The entries below hold a line with "информации о группах" and a line with "Сценари динамического инвентори". Return those lines and all that lie between them, exactly and only.

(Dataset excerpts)
[Start of section]
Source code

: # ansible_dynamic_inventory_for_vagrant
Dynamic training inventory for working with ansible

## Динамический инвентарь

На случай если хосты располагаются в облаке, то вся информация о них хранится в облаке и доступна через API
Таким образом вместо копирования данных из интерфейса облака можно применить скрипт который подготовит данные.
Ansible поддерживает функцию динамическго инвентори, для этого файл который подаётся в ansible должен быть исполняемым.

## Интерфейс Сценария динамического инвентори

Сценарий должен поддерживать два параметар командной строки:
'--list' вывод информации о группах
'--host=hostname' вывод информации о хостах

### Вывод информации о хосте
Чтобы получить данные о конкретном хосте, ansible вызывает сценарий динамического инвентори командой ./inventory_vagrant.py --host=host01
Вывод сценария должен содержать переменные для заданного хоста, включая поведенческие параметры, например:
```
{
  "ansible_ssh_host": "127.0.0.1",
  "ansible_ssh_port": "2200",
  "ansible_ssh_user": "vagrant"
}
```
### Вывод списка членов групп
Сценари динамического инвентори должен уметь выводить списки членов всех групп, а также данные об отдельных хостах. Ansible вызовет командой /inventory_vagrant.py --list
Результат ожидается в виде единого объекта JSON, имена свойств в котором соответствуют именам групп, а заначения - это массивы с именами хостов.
[End of section]
## [TASK OUTPUT]
'--list' вывод информации о группах
'--host=hostname' вывод информации о хостах

### Вывод информации о хосте
Чтобы получить данные о конкретном хосте, ansible вызывает сценарий динамического инвентори командой ./inventory_vagrant.py --host=host01
Вывод сценария должен содержать переменные для заданного хоста, включая поведенческие параметры, например:
```
{
  "ansible_ssh_host": "127.0.0.1",
  "ansible_ssh_port": "2200",
  "ansible_ssh_user": "vagrant"
}
```
### Вывод списка членов групп
Сценари динамического инвентори должен уметь выводить списки членов всех групп, а также данные об отдельных хостах. Ansible вызовет командой /inventory_vagrant.py --list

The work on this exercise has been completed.